### Prompt
Below this line is a set of entries; quote exactly the lines from the line that contains "Erfahrung in den" to the line that contains "auf die Bedingungen, nicht", both lines included.

### Dataset

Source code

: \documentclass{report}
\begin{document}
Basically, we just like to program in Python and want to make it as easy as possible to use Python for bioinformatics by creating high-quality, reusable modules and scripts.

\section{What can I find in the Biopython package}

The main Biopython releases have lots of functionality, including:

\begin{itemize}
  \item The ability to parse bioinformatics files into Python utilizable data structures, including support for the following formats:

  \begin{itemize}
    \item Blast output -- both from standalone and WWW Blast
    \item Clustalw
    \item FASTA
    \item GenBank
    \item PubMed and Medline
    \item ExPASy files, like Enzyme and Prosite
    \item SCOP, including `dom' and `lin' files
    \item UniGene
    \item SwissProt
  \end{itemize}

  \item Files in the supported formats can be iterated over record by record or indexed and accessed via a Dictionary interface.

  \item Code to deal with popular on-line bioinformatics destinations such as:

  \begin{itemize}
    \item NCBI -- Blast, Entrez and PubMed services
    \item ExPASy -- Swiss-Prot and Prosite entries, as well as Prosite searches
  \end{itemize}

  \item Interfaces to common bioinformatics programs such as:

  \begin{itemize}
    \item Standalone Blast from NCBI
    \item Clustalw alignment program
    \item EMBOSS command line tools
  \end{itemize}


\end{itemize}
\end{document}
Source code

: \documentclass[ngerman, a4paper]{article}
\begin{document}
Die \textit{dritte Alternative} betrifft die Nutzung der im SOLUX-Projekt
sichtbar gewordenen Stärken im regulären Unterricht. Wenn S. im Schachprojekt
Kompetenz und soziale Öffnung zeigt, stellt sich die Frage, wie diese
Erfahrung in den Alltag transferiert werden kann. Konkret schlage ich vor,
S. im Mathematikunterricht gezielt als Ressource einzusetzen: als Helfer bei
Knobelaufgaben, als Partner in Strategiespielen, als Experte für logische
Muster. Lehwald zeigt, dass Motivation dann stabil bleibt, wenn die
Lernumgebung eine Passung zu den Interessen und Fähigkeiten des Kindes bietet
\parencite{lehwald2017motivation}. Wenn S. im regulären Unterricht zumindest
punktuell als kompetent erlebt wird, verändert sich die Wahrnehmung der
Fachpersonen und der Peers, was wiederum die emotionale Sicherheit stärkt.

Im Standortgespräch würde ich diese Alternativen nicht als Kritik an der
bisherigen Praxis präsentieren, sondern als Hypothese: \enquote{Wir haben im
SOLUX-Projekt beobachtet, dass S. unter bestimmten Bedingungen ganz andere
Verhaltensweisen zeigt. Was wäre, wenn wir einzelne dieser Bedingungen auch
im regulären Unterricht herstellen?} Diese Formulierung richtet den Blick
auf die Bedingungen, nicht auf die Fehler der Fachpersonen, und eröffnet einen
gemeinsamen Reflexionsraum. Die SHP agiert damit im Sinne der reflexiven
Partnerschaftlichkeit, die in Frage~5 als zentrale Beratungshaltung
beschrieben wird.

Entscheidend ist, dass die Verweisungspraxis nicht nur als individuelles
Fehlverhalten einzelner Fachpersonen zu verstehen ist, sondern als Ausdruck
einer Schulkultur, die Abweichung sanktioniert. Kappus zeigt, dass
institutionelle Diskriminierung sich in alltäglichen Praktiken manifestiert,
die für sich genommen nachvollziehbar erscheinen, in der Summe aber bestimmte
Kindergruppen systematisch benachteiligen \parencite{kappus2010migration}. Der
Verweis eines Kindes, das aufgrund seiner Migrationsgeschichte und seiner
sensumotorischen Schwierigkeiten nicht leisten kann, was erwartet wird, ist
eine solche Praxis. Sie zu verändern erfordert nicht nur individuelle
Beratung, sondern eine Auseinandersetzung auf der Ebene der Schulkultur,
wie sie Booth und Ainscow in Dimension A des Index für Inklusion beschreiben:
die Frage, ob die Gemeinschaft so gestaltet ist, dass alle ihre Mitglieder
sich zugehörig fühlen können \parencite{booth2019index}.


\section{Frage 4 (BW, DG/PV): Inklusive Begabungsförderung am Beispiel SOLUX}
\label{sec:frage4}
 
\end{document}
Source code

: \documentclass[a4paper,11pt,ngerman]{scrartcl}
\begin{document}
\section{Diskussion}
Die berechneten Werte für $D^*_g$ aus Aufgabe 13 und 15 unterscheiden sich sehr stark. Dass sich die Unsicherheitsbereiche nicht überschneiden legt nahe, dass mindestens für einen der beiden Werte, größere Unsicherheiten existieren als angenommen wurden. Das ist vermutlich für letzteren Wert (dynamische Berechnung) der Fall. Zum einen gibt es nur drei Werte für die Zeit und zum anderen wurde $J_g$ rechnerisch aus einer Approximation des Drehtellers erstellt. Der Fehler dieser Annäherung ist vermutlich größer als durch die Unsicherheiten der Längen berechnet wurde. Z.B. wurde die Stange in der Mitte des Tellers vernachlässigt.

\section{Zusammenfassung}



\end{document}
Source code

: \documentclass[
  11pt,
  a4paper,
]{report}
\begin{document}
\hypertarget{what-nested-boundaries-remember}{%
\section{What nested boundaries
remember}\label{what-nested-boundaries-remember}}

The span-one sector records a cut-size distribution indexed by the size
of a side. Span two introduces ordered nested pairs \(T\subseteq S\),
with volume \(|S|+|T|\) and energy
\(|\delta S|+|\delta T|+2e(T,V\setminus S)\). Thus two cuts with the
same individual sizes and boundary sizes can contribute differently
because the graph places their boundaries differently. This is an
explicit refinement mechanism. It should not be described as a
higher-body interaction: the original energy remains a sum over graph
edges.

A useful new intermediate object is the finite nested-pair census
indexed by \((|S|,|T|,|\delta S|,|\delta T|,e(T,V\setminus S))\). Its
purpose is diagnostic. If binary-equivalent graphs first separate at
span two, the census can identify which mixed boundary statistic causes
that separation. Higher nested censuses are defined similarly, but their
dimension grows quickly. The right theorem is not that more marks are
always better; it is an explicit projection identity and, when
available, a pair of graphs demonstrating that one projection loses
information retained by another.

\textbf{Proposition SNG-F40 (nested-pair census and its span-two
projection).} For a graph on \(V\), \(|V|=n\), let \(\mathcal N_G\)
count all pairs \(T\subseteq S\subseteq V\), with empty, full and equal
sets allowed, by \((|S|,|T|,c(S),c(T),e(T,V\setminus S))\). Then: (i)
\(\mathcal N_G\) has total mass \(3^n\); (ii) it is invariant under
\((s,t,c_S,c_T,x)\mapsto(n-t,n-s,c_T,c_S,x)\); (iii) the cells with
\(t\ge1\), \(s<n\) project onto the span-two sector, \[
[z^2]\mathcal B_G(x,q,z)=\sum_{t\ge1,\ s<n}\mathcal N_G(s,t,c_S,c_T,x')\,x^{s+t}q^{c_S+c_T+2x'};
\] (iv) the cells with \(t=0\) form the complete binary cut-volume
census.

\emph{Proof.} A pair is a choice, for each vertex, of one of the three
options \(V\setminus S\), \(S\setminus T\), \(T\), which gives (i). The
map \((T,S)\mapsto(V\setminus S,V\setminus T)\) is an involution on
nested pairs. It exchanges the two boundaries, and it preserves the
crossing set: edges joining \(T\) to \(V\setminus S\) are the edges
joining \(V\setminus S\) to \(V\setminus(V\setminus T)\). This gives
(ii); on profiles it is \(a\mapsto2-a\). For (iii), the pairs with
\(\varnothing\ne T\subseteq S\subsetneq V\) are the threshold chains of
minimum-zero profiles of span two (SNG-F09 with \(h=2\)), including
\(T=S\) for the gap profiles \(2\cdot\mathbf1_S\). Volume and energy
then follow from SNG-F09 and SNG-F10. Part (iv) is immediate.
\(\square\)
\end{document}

######

### Answer to the problem
Erfahrung in den Alltag transferiert werden kann. Konkret schlage ich vor,
S. im Mathematikunterricht gezielt als Ressource einzusetzen: als Helfer bei
Knobelaufgaben, als Partner in Strategiespielen, als Experte für logische
Muster. Lehwald zeigt, dass Motivation dann stabil bleibt, wenn die
Lernumgebung eine Passung zu den Interessen und Fähigkeiten des Kindes bietet
\parencite{lehwald2017motivation}. Wenn S. im regulären Unterricht zumindest
punktuell als kompetent erlebt wird, verändert sich die Wahrnehmung der
Fachpersonen und der Peers, was wiederum die emotionale Sicherheit stärkt.

Im Standortgespräch würde ich diese Alternativen nicht als Kritik an der
bisherigen Praxis präsentieren, sondern als Hypothese: \enquote{Wir haben im
SOLUX-Projekt beobachtet, dass S. unter bestimmten Bedingungen ganz andere
Verhaltensweisen zeigt. Was wäre, wenn wir einzelne dieser Bedingungen auch
im regulären Unterricht herstellen?} Diese Formulierung richtet den Blick
auf die Bedingungen, nicht auf die Fehler der Fachpersonen, und eröffnet einen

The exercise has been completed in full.